- _AIM OF THE TASK_:
Only lines that contain the word "begin" belong in the answer; copy them from the records below.

- _Collected data_:

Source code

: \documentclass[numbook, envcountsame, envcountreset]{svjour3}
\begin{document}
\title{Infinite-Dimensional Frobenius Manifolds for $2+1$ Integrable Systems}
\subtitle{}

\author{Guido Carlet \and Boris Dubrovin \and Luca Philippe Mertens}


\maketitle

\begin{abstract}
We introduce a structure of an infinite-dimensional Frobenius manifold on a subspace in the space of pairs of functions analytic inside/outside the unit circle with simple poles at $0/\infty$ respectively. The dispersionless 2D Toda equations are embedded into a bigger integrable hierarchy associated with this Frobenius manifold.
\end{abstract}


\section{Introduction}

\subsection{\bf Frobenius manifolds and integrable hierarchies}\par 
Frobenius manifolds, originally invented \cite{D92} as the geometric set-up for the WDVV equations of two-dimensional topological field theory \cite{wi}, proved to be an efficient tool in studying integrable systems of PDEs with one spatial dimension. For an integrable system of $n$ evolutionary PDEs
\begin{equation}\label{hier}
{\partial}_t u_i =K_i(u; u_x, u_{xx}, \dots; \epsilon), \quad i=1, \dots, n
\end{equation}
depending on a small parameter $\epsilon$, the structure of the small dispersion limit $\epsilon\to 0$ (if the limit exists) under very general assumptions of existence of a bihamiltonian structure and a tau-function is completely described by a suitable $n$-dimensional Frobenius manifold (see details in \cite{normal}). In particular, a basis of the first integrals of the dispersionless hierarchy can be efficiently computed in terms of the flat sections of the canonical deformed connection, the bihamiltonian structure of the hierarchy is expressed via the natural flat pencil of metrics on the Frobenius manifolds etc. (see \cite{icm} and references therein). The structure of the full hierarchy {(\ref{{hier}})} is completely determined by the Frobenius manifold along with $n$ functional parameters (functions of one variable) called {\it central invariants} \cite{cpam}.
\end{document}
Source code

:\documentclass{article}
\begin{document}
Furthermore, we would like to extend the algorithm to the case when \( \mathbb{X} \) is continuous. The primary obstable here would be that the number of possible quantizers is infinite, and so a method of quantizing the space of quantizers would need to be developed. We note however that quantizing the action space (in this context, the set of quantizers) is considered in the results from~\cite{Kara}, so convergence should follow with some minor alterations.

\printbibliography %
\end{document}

- _ANSWER SPACE_:
\begin{document}
\begin{abstract}
\begin{equation}\label{hier}
\begin{document}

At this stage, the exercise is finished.